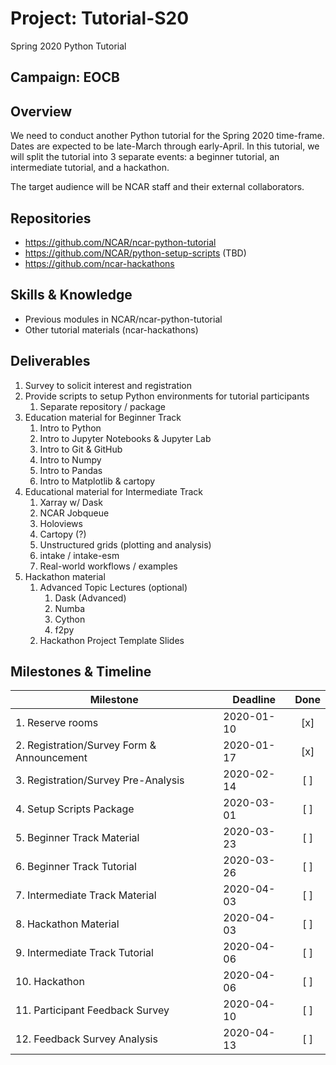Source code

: # Project: Tutorial-S20

Spring 2020 Python Tutorial

## Campaign: EOCB

## Overview

We need to conduct another Python tutorial for the Spring 2020 time-frame.
Dates are expected to be late-March through early-April.  In this tutorial,
we will split the tutorial into 3 separate events: a beginner tutorial, an
intermediate tutorial, and a hackathon.

The target audience will be NCAR staff and their external collaborators.

## Repositories

- https://github.com/NCAR/ncar-python-tutorial
- https://github.com/NCAR/python-setup-scripts (TBD)
- https://github.com/ncar-hackathons

## Skills & Knowledge

- Previous modules in NCAR/ncar-python-tutorial
- Other tutorial materials (ncar-hackathons)

## Deliverables

1. Survey to solicit interest and registration
2. Provide scripts to setup Python environments for tutorial participants
   1. Separate repository / package
3. Education material for Beginner Track
   1. Intro to Python
   2. Intro to Jupyter Notebooks & Jupyter Lab
   3. Intro to Git & GitHub
   4. Intro to Numpy
   5. Intro to Pandas
   6. Intro to Matplotlib & cartopy
4. Educational material for Intermediate Track
   1. Xarray w/ Dask
   2. NCAR Jobqueue
   3. Holoviews
   4. Cartopy (?)
   5. Unstructured grids (plotting and analysis)
   6. intake / intake-esm
   7. Real-world workflows / examples
5. Hackathon material
   1. Advanced Topic Lectures (optional)
      1. Dask (Advanced)
      2. Numba
      3. Cython
      4. f2py
   2. Hackathon Project Template Slides

## Milestones & Timeline

| Milestone                                  | Deadline         | Done    |
|--------------------------------------------|------------------|:-------:|
| 1. Reserve rooms                           | 2020-01-10       | [x]     |
| 2. Registration/Survey Form & Announcement | 2020-01-17       | [x]     |
| 3. Registration/Survey Pre-Analysis        | 2020-02-14       | [ ]     |
| 4. Setup Scripts Package                   | 2020-03-01       | [ ]     |
| 5. Beginner Track Material                 | 2020-03-23       | [ ]     |
| 6. Beginner Track Tutorial                 | 2020-03-26       | [ ]     |
| 7. Intermediate Track Material             | 2020-04-03       | [ ]     |
| 8. Hackathon Material                      | 2020-04-03       | [ ]     |
| 9. Intermediate Track Tutorial             | 2020-04-06       | [ ]     |
| 10. Hackathon                              | 2020-04-06       | [ ]     |
| 11. Participant Feedback Survey            | 2020-04-10       | [ ]     |
| 12. Feedback Survey Analysis               | 2020-04-13       | [ ]     |
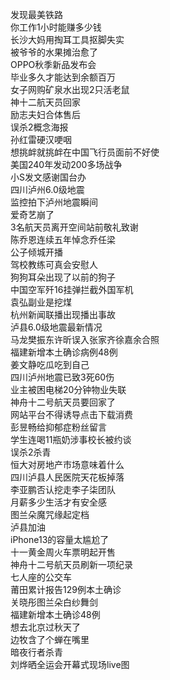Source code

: 发现最美铁路  
你工作1小时能赚多少钱  
长沙大妈用掏耳工具抠脚失实  
被爷爷的水果摊治愈了  
OPPO秋季新品发布会  
毕业多久才能达到余额百万  
女子网购矿泉水出现2只活老鼠  
神十二航天员回家  
励志夫妇合体售后  
误杀2概念海报  
孙红雷硬汉哽咽  
想挑衅就挑衅在中国飞行员面前不好使  
美国240年发动200多场战争  
小S发文感谢国台办  
四川泸州6.0级地震  
监控拍下泸州地震瞬间  
爱奇艺崩了  
3名航天员离开空间站前敬礼致谢  
陈乔恩连续五年悼念乔任梁  
公子倾城开播  
驾校教练可真会安慰人  
狗狗耳朵出现了以前的狗子  
中国空军歼16挂弹拦截外国军机  
袁弘副业是挖煤  
杭州新闻联播出现播出事故  
泸县6.0级地震最新情况  
马龙樊振东许昕误入张家齐徐嘉余合照  
福建新增本土确诊病例48例  
姜文静吃瓜吃到自己  
四川泸州地震已致3死60伤  
业主被困电梯20分钟物业失联  
神舟十二号航天员要回家了  
网站平台不得诱导点击下载消费  
彭昱畅给抑郁症粉丝留言  
学生连喝11瓶奶涉事校长被约谈  
误杀2杀青  
恒大对房地产市场意味着什么  
四川泸县人民医院天花板掉落  
李亚鹏否认挖走李子柒团队  
月薪多少生活才有安全感  
图兰朵魔咒缘起定档  
泸县加油  
iPhone13的容量太尴尬了  
十一黄金周火车票明起开售  
神舟十二号航天员刷新一项纪录  
七人座的公交车  
莆田累计报告129例本土确诊  
关晓彤图兰朵白纱舞剑  
福建新增本土确诊48例  
想去北京过秋天了  
边牧含了个蝉在嘴里  
暗夜行者杀青  
刘烨晒全运会开幕式现场live图  
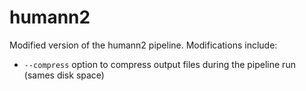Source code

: humann2
=======

Modified version of the humann2 pipeline. Modifications include:

* `--compress` option to compress output files during the pipeline run (sames disk space)

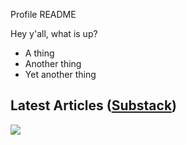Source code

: Profile README

Hey y'all, what is up?

* A thing
* Another thing
* Yet another thing

## Latest Articles ([Substack](https://jakeweeklee.substack.com))


![](https://komarev.com/ghpvc/?username=slgraff)
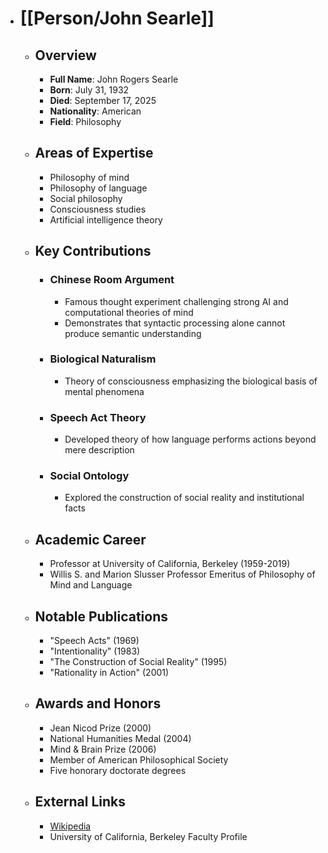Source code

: - # [[Person/John Searle]]
	- ## Overview
		- **Full Name**: John Rogers Searle
		- **Born**: July 31, 1932
		- **Died**: September 17, 2025
		- **Nationality**: American
		- **Field**: Philosophy
	- ## Areas of Expertise
		- Philosophy of mind
		- Philosophy of language
		- Social philosophy
		- Consciousness studies
		- Artificial intelligence theory
	- ## Key Contributions
		- ### Chinese Room Argument
			- Famous thought experiment challenging strong AI and computational theories of mind
			- Demonstrates that syntactic processing alone cannot produce semantic understanding
		- ### Biological Naturalism
			- Theory of consciousness emphasizing the biological basis of mental phenomena
		- ### Speech Act Theory
			- Developed theory of how language performs actions beyond mere description
		- ### Social Ontology
			- Explored the construction of social reality and institutional facts
	- ## Academic Career
		- Professor at University of California, Berkeley (1959-2019)
		- Willis S. and Marion Slusser Professor Emeritus of Philosophy of Mind and Language
	- ## Notable Publications
		- "Speech Acts" (1969)
		- "Intentionality" (1983)
		- "The Construction of Social Reality" (1995)
		- "Rationality in Action" (2001)
	- ## Awards and Honors
		- Jean Nicod Prize (2000)
		- National Humanities Medal (2004)
		- Mind & Brain Prize (2006)
		- Member of American Philosophical Society
		- Five honorary doctorate degrees
	- ## External Links
		- [Wikipedia](https://en.wikipedia.org/wiki/John_Searle)
		- University of California, Berkeley Faculty Profile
▬▬▬▬▬▬▬▬▬▬
> [Instructions for the task]: Give again, exactly as written above, every line from the one holding "四川泸州地震已致3死60伤" to the one holding "- Professor at", with both ends kept and the pictures left out.

> [Exercise solution]:
四川泸州地震已致3死60伤  
业主被困电梯20分钟物业失联  
神舟十二号航天员要回家了  
网站平台不得诱导点击下载消费  
彭昱畅给抑郁症粉丝留言  
学生连喝11瓶奶涉事校长被约谈  
误杀2杀青  
恒大对房地产市场意味着什么  
四川泸县人民医院天花板掉落  
李亚鹏否认挖走李子柒团队  
月薪多少生活才有安全感  
图兰朵魔咒缘起定档  
泸县加油  
iPhone13的容量太尴尬了  
十一黄金周火车票明起开售  
神舟十二号航天员刷新一项纪录  
七人座的公交车  
莆田累计报告129例本土确诊  
关晓彤图兰朵白纱舞剑  
福建新增本土确诊48例  
想去北京过秋天了  
边牧含了个蝉在嘴里  
暗夜行者杀青  
刘烨晒全运会开幕式现场live图  
Source code

: humann2
=======

Modified version of the humann2 pipeline. Modifications include:

* `--compress` option to compress output files during the pipeline run (sames disk space)

Source code

: Profile README

Hey y'all, what is up?

* A thing
* Another thing
* Yet another thing

## Latest Articles ([Substack](https://jakeweeklee.substack.com))


![](https://komarev.com/ghpvc/?username=slgraff)
Source code

: - # [[Person/John Searle]]
	- ## Overview
		- **Full Name**: John Rogers Searle
		- **Born**: July 31, 1932
		- **Died**: September 17, 2025
		- **Nationality**: American
		- **Field**: Philosophy
	- ## Areas of Expertise
		- Philosophy of mind
		- Philosophy of language
		- Social philosophy
		- Consciousness studies
		- Artificial intelligence theory
	- ## Key Contributions
		- ### Chinese Room Argument
			- Famous thought experiment challenging strong AI and computational theories of mind
			- Demonstrates that syntactic processing alone cannot produce semantic understanding
		- ### Biological Naturalism
			- Theory of consciousness emphasizing the biological basis of mental phenomena
		- ### Speech Act Theory
			- Developed theory of how language performs actions beyond mere description
		- ### Social Ontology
			- Explored the construction of social reality and institutional facts
	- ## Academic Career
		- Professor at University of California, Berkeley (1959-2019)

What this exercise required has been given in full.